Once an idea has been formed and the practicalities of its execution have been worked out, it doesn’t stop there. Managing change is critical to successful implementation. It’s very difficult to execute change, people are naturally resistant to it and there needs to be a compelling reason to move in a different direction which often has unknown consequences. To effectively execute change you need buy-in from key stakeholders which in turn leads to adoption, this involves a change of habit or mindset, replacing or augmenting what already exists with the new or enhanced solution.

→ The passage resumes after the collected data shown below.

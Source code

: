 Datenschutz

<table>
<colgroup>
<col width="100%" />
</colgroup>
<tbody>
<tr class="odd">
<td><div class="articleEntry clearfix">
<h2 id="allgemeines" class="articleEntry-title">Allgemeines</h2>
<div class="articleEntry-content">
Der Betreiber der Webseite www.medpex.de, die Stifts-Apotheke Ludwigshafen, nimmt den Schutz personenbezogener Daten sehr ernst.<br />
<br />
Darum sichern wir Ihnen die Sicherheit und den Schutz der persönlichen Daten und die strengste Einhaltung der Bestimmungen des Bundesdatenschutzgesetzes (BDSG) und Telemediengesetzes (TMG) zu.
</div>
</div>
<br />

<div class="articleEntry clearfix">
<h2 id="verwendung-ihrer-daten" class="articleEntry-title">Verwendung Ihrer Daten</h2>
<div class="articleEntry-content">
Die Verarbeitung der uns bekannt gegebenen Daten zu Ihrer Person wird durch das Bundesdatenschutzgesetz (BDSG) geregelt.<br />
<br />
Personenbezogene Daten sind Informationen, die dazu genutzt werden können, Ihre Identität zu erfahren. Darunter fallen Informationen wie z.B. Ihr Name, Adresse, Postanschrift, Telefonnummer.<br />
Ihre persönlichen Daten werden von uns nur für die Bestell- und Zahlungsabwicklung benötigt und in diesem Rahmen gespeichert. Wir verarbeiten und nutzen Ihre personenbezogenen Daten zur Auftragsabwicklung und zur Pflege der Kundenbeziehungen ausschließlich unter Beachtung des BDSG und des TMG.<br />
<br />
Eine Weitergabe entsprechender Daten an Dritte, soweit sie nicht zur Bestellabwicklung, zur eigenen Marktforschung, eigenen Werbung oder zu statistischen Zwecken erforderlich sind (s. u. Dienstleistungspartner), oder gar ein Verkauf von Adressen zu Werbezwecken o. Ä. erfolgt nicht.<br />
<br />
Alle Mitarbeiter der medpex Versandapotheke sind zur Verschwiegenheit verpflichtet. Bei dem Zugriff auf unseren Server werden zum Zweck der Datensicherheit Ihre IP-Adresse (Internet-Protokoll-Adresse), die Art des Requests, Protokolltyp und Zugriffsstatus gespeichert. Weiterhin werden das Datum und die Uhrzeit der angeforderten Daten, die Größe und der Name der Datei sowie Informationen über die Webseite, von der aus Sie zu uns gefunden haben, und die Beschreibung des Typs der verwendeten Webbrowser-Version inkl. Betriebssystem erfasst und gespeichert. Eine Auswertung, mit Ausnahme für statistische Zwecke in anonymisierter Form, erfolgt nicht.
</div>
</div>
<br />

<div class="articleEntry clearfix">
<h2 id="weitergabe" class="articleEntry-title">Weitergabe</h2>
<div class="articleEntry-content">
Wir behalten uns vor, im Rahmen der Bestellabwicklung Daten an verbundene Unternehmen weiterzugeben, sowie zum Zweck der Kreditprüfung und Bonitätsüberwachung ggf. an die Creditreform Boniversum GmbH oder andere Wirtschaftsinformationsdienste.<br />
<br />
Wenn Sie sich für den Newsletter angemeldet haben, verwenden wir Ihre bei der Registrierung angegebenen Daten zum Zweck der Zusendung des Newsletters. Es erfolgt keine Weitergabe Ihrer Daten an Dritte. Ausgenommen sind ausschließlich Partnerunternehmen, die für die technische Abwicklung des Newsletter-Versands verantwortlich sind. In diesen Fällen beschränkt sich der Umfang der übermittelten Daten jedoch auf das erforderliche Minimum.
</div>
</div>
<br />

We have seen over the last few weeks how pressure to make change can surmount the mindset barrier. When we look at the courts they have been forced to adapt in a bid to stay operational with the introduction of Practice Direction 51Y which came into force on 25 March 2020. Video calling and streaming is not new technology but until now there has not been much appetite for it. It’s not entirely unfamiliar in the UK courts but now, in light of the current climate, progress has moved swiftly on and remote hearings are being conducted via video conferencing, something the courts have been very resistant to in the past.
This is not a simple change, this impacts not just the hearing itself but the whole process around the hearing. For example, papers for filing must now be done electronically via email. Electronic bundles must now replace paper, lawyers and judges have an intrinsic connection with paper but due to the requirement to switch to electronic platforms, e-bundles are now a must, not an optional extra.
So now the technological “change” hurdle is lower than it ever has been before, are these new ways of working here to stay? Now we’ve made it this far are we going to redefine the standards and update the rules and further develop the guidelines and protocols? Is this innovation or just a stopgap until we get “back to normal”?
This global health emergency is going to undoubtedly have a negative impact, but hopefully it can be offset in some ways with some positives. With forced changes in the way we work, hopefully mindsets will change allowing innovation to flourish.